For the data below, please report each line where the word "Execute" is found.

(Beginning of Entries shown)

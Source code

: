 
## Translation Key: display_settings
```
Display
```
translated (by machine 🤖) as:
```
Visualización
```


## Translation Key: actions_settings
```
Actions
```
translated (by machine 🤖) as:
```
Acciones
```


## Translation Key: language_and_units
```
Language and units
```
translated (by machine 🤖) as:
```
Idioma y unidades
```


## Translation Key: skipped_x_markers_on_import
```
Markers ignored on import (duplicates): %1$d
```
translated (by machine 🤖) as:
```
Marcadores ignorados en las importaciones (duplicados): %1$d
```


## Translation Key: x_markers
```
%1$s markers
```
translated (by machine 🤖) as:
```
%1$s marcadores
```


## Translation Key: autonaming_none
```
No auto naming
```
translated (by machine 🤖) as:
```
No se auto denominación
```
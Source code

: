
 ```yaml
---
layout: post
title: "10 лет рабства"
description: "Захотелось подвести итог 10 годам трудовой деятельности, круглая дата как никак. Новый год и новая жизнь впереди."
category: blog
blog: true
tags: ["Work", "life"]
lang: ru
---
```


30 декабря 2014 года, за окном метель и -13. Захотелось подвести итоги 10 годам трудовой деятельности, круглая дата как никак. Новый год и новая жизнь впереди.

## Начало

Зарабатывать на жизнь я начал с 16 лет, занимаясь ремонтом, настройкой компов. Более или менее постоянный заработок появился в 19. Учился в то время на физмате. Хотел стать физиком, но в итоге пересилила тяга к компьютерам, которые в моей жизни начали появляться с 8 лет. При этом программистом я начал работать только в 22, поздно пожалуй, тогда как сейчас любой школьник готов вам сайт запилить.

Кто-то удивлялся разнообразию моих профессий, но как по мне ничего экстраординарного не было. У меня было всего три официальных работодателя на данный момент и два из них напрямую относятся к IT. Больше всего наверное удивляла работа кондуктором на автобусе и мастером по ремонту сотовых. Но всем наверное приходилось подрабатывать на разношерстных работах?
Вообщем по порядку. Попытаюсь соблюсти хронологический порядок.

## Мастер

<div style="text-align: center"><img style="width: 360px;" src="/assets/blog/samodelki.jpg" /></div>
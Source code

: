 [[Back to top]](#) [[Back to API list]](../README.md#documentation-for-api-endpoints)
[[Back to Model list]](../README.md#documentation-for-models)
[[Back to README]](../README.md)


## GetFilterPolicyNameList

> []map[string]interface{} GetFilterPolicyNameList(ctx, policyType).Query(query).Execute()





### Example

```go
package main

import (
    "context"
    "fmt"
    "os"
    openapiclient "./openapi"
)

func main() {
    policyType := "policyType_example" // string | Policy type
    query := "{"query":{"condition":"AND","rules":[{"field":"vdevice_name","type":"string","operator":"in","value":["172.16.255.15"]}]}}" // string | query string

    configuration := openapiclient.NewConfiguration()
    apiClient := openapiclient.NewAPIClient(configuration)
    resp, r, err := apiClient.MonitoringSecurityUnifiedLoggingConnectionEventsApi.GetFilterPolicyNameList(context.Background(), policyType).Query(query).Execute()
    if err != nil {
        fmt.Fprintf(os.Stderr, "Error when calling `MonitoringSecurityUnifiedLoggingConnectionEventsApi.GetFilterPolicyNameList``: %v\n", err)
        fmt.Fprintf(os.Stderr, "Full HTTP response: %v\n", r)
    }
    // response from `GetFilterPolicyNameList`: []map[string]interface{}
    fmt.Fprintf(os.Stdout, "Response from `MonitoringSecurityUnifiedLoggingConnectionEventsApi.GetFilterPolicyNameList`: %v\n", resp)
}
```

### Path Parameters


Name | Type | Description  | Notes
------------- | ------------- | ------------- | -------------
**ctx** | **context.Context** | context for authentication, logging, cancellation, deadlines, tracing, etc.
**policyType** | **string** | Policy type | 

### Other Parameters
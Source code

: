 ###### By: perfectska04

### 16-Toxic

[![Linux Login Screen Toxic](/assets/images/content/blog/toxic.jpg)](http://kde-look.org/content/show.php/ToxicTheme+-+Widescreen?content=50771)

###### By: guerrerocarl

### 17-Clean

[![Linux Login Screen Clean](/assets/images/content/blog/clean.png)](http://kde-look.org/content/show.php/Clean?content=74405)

(End of Entries shown)

Answer box:
> []map[string]interface{} GetFilterPolicyNameList(ctx, policyType).Query(query).Execute()
    resp, r, err := apiClient.MonitoringSecurityUnifiedLoggingConnectionEventsApi.GetFilterPolicyNameList(context.Background(), policyType).Query(query).Execute()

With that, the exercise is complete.